Die Förderung von Talenten im Bereich von Musik und Sport in den Bündner Schulen hat in den letzten Jahren enorme Fortschritte gemacht. Es sind auf der Sekundarstufe I vier Talentschulen entstanden, die allesamt exzellente Arbeit leisten. Ebenso haben Sportlerinnen und Sportler auf der Sekundarstufe II bei der Gewerblichen Berufsschule in Chur gute Möglichkeiten, ihre Ausbildung individuell mit der Ausübung von Leistungssport im Hinblick auf die Förderung ihrer eigenen Spitzensportkarriere zu kombinieren.

Auf gymnasialer Stufe bestehen demgegenüber im Kanton Graubünden grosse regionale Lücken. Zwar bieten das Sportgymnasium Davos, das Hochalpine Institut in Ftan sowie die Sportmittelschule der Academia in Samedan Sportlerinnen und Sportler mit grossen Ambitionen im Sport und dem schulischen Ziel, die Matura oder den Fachmittelschulabschluss zu erreichen, gute Möglichkeiten. Die Angebote beschränken sich mit wenigen Ausnahmen auf Wintersportarten sowie – mit Ausnahme von Eishockey in Davos – auf Einzelsportarten.

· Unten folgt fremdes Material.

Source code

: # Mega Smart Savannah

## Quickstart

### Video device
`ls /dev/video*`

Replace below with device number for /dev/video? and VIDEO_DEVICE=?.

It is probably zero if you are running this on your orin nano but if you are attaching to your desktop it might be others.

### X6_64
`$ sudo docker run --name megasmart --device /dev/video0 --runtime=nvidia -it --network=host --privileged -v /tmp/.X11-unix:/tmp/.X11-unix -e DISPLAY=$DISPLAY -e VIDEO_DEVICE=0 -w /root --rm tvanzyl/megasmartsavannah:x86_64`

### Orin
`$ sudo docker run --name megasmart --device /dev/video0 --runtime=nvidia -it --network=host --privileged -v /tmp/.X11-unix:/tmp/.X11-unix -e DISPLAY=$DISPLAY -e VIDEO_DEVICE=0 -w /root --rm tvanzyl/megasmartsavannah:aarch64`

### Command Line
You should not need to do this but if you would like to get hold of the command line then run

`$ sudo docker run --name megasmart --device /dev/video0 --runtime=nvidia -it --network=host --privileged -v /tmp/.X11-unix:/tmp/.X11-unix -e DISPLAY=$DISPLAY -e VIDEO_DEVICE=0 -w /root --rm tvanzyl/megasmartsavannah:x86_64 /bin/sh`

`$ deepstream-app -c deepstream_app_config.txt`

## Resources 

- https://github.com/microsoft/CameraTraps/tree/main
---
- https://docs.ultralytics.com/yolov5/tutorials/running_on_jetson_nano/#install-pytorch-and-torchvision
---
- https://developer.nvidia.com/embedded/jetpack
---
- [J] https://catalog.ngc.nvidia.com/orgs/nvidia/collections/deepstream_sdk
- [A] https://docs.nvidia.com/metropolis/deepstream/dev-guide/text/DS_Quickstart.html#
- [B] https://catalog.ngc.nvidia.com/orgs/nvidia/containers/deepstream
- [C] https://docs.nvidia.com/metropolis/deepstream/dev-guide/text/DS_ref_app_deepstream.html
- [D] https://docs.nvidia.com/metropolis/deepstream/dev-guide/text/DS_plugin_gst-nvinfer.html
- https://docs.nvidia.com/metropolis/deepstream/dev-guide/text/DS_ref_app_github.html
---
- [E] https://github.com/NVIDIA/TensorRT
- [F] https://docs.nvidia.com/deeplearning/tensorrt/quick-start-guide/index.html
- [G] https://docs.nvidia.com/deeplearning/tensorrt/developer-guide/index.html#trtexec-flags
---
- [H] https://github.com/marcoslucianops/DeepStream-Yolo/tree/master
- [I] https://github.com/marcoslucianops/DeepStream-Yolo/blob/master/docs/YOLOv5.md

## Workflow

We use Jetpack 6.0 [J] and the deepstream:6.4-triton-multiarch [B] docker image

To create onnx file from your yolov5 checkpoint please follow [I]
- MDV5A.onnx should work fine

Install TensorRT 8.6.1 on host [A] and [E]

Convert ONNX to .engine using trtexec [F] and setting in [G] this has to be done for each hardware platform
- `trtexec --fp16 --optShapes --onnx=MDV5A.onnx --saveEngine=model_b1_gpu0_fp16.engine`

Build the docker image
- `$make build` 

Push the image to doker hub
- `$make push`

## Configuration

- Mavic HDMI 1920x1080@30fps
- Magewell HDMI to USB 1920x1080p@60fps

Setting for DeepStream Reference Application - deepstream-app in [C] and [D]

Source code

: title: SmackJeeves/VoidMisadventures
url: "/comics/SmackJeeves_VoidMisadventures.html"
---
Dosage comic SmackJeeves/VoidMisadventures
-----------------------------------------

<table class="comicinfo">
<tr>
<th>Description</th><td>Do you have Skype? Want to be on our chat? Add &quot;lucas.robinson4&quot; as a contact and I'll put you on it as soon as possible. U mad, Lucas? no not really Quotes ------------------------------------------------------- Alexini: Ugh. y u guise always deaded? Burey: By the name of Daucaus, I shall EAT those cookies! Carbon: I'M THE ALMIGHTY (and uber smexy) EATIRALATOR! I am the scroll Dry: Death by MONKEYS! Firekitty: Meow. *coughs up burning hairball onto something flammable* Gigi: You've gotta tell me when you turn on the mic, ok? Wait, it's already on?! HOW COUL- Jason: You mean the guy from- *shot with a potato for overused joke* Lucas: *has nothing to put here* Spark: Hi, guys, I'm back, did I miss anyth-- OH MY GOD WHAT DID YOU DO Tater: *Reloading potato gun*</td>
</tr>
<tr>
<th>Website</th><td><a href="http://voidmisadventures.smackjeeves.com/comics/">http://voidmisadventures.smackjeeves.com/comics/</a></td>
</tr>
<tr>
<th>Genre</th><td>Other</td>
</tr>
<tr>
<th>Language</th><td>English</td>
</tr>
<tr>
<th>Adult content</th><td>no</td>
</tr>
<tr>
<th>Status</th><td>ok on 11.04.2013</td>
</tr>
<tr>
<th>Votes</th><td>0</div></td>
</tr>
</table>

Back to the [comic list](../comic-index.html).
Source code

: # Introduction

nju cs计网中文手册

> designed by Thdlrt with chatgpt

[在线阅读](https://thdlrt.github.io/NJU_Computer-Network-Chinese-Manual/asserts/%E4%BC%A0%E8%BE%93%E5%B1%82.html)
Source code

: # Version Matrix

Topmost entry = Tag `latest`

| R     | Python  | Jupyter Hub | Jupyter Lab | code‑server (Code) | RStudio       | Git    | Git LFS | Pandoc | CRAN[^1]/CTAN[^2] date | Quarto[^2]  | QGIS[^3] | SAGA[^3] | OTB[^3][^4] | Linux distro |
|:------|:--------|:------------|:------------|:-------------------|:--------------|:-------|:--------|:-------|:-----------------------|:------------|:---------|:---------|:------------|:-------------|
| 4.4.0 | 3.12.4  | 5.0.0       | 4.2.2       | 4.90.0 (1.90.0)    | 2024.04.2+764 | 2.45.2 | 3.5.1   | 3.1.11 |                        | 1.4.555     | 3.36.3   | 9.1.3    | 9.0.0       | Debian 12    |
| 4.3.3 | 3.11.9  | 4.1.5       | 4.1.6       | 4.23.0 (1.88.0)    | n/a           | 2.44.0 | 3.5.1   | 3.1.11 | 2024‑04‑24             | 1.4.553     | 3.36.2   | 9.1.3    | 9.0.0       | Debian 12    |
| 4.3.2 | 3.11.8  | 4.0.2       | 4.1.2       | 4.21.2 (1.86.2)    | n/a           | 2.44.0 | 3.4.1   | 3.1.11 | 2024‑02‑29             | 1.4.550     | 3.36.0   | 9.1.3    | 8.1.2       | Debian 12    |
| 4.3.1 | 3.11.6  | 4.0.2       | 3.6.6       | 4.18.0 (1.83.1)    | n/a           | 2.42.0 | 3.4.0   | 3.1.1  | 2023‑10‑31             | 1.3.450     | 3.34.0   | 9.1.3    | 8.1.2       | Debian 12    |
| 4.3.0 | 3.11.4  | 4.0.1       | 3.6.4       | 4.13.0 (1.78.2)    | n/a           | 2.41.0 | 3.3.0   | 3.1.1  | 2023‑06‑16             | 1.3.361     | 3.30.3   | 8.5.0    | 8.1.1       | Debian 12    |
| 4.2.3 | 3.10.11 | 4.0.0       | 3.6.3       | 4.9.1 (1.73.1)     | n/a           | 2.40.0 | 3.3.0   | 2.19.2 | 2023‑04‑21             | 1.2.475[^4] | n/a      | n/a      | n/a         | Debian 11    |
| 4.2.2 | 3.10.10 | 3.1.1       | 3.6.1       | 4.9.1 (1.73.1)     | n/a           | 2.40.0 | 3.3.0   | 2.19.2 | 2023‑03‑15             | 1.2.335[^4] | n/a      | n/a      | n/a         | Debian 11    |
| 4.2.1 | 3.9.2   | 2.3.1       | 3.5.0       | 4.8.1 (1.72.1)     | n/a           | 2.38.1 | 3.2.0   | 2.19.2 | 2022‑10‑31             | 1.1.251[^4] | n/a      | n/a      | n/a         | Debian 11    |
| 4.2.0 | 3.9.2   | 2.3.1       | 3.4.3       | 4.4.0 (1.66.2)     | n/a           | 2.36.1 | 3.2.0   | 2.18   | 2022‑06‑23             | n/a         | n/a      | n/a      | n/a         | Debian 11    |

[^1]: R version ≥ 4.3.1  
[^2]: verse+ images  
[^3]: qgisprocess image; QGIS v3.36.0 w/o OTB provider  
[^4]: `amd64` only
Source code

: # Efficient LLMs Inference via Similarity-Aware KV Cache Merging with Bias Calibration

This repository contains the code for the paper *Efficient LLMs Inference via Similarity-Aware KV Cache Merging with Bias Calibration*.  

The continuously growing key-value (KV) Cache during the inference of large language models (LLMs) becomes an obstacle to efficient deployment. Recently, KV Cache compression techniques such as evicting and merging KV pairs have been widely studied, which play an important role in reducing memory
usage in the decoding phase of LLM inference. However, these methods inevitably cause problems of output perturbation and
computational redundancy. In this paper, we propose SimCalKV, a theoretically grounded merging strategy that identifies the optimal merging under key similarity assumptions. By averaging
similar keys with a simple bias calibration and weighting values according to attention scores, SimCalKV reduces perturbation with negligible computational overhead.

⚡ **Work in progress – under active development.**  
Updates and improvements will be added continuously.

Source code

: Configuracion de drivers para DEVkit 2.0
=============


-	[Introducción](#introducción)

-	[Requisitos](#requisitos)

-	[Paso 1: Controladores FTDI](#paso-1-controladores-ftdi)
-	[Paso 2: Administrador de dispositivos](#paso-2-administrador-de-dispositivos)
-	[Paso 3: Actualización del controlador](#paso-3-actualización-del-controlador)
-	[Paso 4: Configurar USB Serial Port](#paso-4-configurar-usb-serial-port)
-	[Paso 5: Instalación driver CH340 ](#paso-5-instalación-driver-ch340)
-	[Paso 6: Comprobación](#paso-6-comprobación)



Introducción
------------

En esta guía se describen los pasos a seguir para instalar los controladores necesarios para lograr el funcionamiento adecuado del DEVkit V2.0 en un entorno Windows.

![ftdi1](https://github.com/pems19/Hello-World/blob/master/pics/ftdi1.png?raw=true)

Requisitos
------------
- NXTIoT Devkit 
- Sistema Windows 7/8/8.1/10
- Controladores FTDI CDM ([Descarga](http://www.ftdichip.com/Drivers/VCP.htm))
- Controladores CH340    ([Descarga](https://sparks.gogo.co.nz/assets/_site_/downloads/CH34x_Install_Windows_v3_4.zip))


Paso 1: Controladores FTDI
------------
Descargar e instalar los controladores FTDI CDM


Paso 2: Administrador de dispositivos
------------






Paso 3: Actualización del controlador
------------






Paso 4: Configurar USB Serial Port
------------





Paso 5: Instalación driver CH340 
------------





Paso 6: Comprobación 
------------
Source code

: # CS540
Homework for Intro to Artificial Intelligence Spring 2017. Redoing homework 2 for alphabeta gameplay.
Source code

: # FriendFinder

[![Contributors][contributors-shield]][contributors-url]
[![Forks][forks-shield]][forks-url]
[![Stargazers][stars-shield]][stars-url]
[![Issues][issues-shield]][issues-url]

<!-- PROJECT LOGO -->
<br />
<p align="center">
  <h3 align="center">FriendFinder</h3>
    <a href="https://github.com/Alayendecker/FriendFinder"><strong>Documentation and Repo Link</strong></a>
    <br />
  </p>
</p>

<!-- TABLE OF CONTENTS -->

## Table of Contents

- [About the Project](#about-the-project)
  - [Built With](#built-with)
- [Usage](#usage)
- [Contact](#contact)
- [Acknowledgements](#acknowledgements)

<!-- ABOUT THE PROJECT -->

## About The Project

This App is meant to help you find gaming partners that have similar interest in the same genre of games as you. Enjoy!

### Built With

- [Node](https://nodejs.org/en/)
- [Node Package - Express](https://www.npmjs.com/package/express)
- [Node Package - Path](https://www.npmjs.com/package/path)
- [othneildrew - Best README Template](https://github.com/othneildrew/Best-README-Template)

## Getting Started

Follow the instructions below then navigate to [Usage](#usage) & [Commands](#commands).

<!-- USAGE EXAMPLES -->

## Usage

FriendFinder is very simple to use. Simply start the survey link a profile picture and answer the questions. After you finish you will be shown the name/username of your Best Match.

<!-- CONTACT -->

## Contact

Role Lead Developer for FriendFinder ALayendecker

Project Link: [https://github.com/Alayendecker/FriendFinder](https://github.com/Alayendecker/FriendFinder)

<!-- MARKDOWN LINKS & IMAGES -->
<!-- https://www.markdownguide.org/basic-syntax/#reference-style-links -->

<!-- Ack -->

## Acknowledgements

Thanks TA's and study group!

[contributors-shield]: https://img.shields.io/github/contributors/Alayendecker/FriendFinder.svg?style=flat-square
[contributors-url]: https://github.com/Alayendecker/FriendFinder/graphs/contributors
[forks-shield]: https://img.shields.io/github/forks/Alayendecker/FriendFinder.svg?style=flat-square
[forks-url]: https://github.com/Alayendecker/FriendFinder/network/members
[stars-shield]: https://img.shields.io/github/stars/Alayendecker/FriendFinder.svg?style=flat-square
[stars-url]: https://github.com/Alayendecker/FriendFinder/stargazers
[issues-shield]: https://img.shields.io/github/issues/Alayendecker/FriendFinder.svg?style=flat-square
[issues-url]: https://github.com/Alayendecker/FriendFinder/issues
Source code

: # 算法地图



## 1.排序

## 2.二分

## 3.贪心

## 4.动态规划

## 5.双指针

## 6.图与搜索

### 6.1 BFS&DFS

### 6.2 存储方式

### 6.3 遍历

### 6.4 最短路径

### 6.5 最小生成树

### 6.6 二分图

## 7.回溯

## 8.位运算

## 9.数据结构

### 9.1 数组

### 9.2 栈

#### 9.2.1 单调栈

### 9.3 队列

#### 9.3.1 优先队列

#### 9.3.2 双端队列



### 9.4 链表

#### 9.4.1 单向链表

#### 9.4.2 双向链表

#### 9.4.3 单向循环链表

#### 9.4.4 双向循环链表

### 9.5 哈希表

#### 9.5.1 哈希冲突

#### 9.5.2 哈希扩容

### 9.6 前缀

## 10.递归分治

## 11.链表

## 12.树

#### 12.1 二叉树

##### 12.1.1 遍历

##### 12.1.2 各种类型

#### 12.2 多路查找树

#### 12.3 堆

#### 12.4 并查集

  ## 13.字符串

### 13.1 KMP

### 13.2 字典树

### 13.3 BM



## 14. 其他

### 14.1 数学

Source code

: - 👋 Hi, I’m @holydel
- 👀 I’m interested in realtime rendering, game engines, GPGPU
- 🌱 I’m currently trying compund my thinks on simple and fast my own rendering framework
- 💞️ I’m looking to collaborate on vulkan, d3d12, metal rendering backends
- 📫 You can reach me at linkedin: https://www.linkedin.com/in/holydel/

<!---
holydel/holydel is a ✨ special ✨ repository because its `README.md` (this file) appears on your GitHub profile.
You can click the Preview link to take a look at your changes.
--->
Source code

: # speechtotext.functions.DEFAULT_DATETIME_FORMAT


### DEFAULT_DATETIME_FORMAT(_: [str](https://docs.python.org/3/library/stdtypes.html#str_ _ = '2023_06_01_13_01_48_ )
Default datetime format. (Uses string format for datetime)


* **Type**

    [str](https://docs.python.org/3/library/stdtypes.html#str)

Sportlerinnen und Sportler, welche in Sommersportarten in Einzeldisziplinen (z.B. Leichtathletik, Mountainbike) oder in Mannschaftssportarten (Fussball, Unihockey, Volleyball etc.) eine Leistungssportkarriere und gleichzeitig eine Matura bzw. einen Mittelschulabschluss anstreben, können dies im Kanton Graubünden nicht realisieren. Sportlerinnen und Sportler in Wintersportarten, welche im Bündner Rheintal oder in der Surselva wohnen, müssten ihrerseits in ein Internat wechseln. Dieses wiederum verursacht den Eltern erhebliche Kosten.

Für musikalisch begabte Schülerinnen und Schüler fehlen – soweit ersichtlich – in den Mittelschulen im ganzen Kanton entsprechende Angebote.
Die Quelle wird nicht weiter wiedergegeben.